Every line containing the string "основе" should be returned from the records.

▽

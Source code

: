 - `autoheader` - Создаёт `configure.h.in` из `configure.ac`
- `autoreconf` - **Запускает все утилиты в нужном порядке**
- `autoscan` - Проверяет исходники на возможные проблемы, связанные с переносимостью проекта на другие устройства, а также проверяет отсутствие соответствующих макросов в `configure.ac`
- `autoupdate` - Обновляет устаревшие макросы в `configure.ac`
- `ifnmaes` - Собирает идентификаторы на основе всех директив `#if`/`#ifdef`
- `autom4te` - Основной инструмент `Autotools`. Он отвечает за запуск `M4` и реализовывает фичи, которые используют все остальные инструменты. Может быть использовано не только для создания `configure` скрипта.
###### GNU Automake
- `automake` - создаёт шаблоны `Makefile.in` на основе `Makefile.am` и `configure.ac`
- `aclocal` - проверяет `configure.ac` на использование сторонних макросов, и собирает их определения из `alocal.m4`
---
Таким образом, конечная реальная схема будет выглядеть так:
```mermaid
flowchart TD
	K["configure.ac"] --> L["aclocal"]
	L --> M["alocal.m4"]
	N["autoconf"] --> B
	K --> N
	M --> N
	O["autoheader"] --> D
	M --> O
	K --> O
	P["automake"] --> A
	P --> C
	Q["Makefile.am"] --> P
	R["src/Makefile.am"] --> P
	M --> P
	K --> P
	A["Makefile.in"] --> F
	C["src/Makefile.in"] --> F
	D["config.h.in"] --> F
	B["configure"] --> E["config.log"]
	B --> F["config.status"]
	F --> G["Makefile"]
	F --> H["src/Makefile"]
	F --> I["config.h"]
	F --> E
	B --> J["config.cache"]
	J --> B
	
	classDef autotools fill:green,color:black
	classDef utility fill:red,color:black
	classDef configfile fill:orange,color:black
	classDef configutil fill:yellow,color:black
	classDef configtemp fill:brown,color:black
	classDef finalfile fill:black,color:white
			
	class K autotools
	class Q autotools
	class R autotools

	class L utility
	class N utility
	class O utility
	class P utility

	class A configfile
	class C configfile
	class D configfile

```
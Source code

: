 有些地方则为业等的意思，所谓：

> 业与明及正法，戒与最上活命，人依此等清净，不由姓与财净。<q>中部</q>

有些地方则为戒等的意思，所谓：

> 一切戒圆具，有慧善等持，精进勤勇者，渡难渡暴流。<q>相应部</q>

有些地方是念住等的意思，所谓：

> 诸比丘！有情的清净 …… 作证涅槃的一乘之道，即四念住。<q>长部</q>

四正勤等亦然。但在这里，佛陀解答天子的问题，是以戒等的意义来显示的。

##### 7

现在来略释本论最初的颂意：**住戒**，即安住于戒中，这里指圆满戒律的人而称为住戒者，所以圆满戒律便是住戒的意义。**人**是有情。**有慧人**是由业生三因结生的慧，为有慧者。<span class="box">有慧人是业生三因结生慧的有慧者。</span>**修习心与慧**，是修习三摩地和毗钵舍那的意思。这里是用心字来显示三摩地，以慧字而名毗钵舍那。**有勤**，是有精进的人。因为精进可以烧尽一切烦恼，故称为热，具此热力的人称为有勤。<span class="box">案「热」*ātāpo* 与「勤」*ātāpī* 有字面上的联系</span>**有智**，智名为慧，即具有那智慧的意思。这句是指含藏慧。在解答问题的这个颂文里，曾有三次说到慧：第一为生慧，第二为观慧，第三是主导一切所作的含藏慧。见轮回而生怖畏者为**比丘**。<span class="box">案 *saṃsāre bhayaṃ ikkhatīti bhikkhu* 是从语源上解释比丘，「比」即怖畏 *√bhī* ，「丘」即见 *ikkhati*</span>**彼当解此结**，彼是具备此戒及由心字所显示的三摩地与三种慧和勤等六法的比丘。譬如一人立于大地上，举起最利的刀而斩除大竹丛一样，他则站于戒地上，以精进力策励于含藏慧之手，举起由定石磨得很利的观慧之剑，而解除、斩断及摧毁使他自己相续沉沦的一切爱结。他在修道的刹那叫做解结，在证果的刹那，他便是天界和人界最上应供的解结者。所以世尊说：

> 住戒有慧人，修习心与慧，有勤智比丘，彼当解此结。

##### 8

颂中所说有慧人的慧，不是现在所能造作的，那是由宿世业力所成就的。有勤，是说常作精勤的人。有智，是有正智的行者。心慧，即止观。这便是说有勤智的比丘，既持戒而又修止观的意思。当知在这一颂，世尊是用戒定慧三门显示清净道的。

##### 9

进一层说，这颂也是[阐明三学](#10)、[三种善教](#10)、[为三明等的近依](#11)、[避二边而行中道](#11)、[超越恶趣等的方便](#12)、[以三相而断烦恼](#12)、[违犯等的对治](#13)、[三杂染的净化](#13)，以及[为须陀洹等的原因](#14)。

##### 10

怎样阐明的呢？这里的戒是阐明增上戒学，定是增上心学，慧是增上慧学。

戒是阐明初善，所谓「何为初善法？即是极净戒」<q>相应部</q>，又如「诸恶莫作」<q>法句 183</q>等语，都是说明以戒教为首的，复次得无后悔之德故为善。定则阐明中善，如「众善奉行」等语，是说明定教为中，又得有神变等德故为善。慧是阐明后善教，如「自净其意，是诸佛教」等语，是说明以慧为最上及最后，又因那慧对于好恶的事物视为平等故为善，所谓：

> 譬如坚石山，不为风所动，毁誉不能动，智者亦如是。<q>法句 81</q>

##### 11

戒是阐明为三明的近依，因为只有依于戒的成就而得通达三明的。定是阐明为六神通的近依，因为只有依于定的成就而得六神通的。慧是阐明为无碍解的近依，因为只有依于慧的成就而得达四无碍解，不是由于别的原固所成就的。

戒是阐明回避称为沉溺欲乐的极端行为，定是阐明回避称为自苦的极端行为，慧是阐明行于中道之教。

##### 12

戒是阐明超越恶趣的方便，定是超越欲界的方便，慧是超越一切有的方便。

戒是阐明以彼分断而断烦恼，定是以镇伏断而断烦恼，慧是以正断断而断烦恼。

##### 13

△

**Worked solution:**
- `ifnmaes` - Собирает идентификаторы на основе всех директив `#if`/`#ifdef`
- `automake` - создаёт шаблоны `Makefile.in` на основе `Makefile.am` и `configure.ac`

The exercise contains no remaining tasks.